Top of DATA PROVIDED

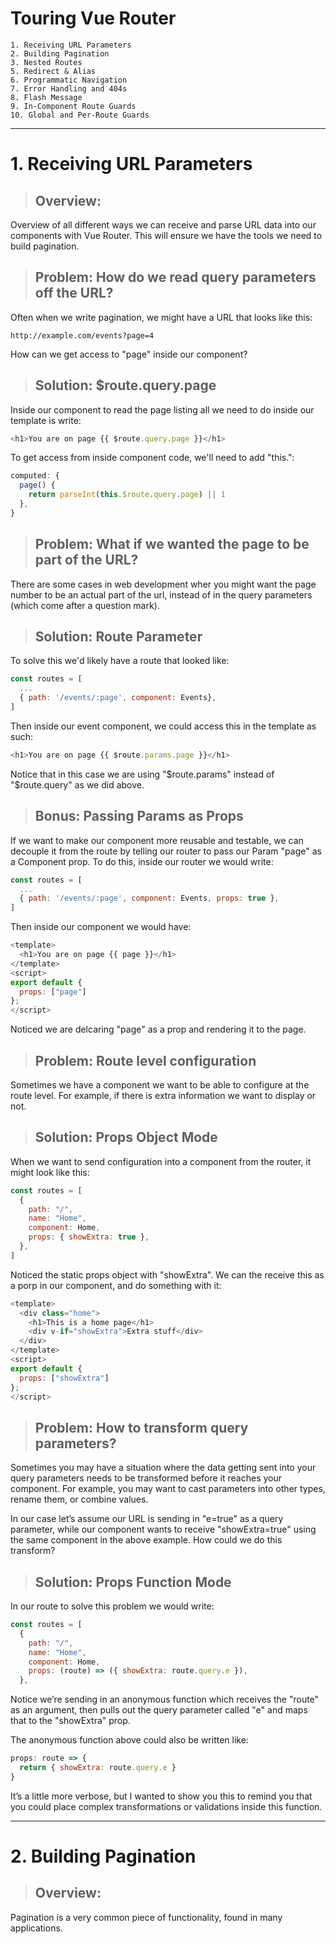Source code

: # Touring Vue Router

```
1. Receiving URL Parameters
2. Building Pagination
3. Nested Routes
5. Redirect & Alias
6. Programmatic Navigation
7. Error Handling and 404s
8. Flash Message
9. In-Component Route Guards
10. Global and Per-Route Guards
```

---

# 1. Receiving URL Parameters

> ## Overview:

Overview of all different ways we can receive and parse URL data into our components with Vue Router. This will ensure we have the tools we need to build pagination.

> ## Problem: How do we read query parameters off the URL?

Often when we write pagination, we might have a URL that looks like this:

```
http://example.com/events?page=4
```

How can we get access to "page" inside our component?

> ## Solution: $route.query.page

Inside our component to read the page listing all we need to do inside our template is write:

```JavaScript
<h1>You are on page {{ $route.query.page }}</h1>
```

To get access from inside component code, we'll need to add "this.":

```JavaScript
computed: {
  page() {
    return parseInt(this.$route.query.page) || 1
  },
}
```

> ## Problem: What if we wanted the page to be part of the URL?

There are some cases in web development wher you might want the page number to be an actual part of the url, instead of in the query parameters (which come after a question mark).

> ## Solution: Route Parameter

To solve this we'd likely have a route that looked like:

```JavaScript
const routes = [
  ...
  { path: '/events/:page', component: Events},
]
```

Then inside our event component, we could access this in the template as such:

```JavaScript
<h1>You are on page {{ $route.params.page }}</h1>
```

Notice that in this case we are using "$route.params" instead of "$route.query" as we did above.

> ## Bonus: Passing Params as Props

If we want to make our component more reusable and testable, we can decouple it from the route by telling our router to pass our Param "page" as a Component prop. To do this, inside our router we would write:

```JavaScript
const routes = [
  ...
  { path: '/events/:page', component: Events, props: true },
]
```

Then inside our component we would have:

```JavaScript
<template>
  <h1>You are on page {{ page }}</h1>
</template>
<script>
export default {
  props: ["page"]
};
</script>
```

Noticed we are delcaring "page" as a prop and rendering it to the page.

> ## Problem: Route level configuration

Sometimes we have a component we want to be able to configure at the route level. For example, if there is extra information we want to display or not.

> ## Solution: Props Object Mode

When we want to send configuration into a component from the router, it might look like this:

```JavaScript
const routes = [
  {
    path: "/",
    name: "Home",
    component: Home,
    props: { showExtra: true },
  },
]
```

Noticed the static props object with "showExtra". We can the receive this as a porp in our component, and do something with it:

```JavaScript
<template>
  <div class="home">
    <h1>This is a home page</h1>
    <div v-if="showExtra">Extra stuff</div>
  </div>
</template>
<script>
export default {
  props: ["showExtra"]
};
</script>
```

> ## Problem: How to transform query parameters?

Sometimes you may have a situation where the data getting sent into your query parameters needs to be transformed before it reaches your component. For example, you may want to cast parameters into other types, rename them, or combine values.

In our case let’s assume our URL is sending in "e=true" as a query parameter, while our component wants to receive "showExtra=true" using the same component in the above example. How could we do this transform?

> ## Solution: Props Function Mode

In our route to solve this problem we would write:

```JavaScript
const routes = [
  {
    path: "/",
    name: "Home",
    component: Home,
    props: (route) => ({ showExtra: route.query.e }),
  },
```

Notice we’re sending in an anonymous function which receives the "route" as an argument, then pulls out the query parameter called "e" and maps that to the "showExtra" prop.

The anonymous function above could also be written like:
```JavaScript
props: route => {
  return { showExtra: route.query.e }
}
```

It’s a little more verbose, but I wanted to show you this to remind you that you could place complex transformations or validations inside this function.

---

# 2. Building Pagination

> ## Overview:

Pagination is a very common piece of functionality, found in many applications.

Bottom of DATA PROVIDED

- **WHAT YOU ARE ASKED TO DO**
Write out the data exactly, and exclude every picture it holds.

- **PROBLEM SOLUTION**
Source code

: # Touring Vue Router

```
1. Receiving URL Parameters
2. Building Pagination
3. Nested Routes
5. Redirect & Alias
6. Programmatic Navigation
7. Error Handling and 404s
8. Flash Message
9. In-Component Route Guards
10. Global and Per-Route Guards
```

---

# 1. Receiving URL Parameters

> ## Overview:

Overview of all different ways we can receive and parse URL data into our components with Vue Router. This will ensure we have the tools we need to build pagination.

> ## Problem: How do we read query parameters off the URL?

Often when we write pagination, we might have a URL that looks like this:

```
http://example.com/events?page=4
```

How can we get access to "page" inside our component?

> ## Solution: $route.query.page

Inside our component to read the page listing all we need to do inside our template is write:

```JavaScript
<h1>You are on page {{ $route.query.page }}</h1>
```

To get access from inside component code, we'll need to add "this.":

```JavaScript
computed: {
  page() {
    return parseInt(this.$route.query.page) || 1
  },
}
```

> ## Problem: What if we wanted the page to be part of the URL?

There are some cases in web development wher you might want the page number to be an actual part of the url, instead of in the query parameters (which come after a question mark).

> ## Solution: Route Parameter

To solve this we'd likely have a route that looked like:

```JavaScript
const routes = [
  ...
  { path: '/events/:page', component: Events},
]
```

Then inside our event component, we could access this in the template as such:

```JavaScript
<h1>You are on page {{ $route.params.page }}</h1>
```

Notice that in this case we are using "$route.params" instead of "$route.query" as we did above.

> ## Bonus: Passing Params as Props

If we want to make our component more reusable and testable, we can decouple it from the route by telling our router to pass our Param "page" as a Component prop. To do this, inside our router we would write:

```JavaScript
const routes = [
  ...
  { path: '/events/:page', component: Events, props: true },
]
```

Then inside our component we would have:

```JavaScript
<template>
  <h1>You are on page {{ page }}</h1>
</template>
<script>
export default {
  props: ["page"]
};
</script>
```

Noticed we are delcaring "page" as a prop and rendering it to the page.

> ## Problem: Route level configuration

Sometimes we have a component we want to be able to configure at the route level. For example, if there is extra information we want to display or not.

> ## Solution: Props Object Mode

When we want to send configuration into a component from the router, it might look like this:

```JavaScript
const routes = [
  {
    path: "/",
    name: "Home",
    component: Home,
    props: { showExtra: true },
  },
]
```

Noticed the static props object with "showExtra". We can the receive this as a porp in our component, and do something with it:

```JavaScript
<template>
  <div class="home">
    <h1>This is a home page</h1>
    <div v-if="showExtra">Extra stuff</div>
  </div>
</template>
<script>
export default {
  props: ["showExtra"]
};
</script>
```

> ## Problem: How to transform query parameters?

Sometimes you may have a situation where the data getting sent into your query parameters needs to be transformed before it reaches your component. For example, you may want to cast parameters into other types, rename them, or combine values.

In our case let’s assume our URL is sending in "e=true" as a query parameter, while our component wants to receive "showExtra=true" using the same component in the above example. How could we do this transform?

> ## Solution: Props Function Mode

In our route to solve this problem we would write:

```JavaScript
const routes = [
  {
    path: "/",
    name: "Home",
    component: Home,
    props: (route) => ({ showExtra: route.query.e }),
  },
```

Notice we’re sending in an anonymous function which receives the "route" as an argument, then pulls out the query parameter called "e" and maps that to the "showExtra" prop.

The anonymous function above could also be written like:
```JavaScript
props: route => {
  return { showExtra: route.query.e }
}
```

It’s a little more verbose, but I wanted to show you this to remind you that you could place complex transformations or validations inside this function.

---

# 2. Building Pagination

> ## Overview:

Pagination is a very common piece of functionality, found in many applications.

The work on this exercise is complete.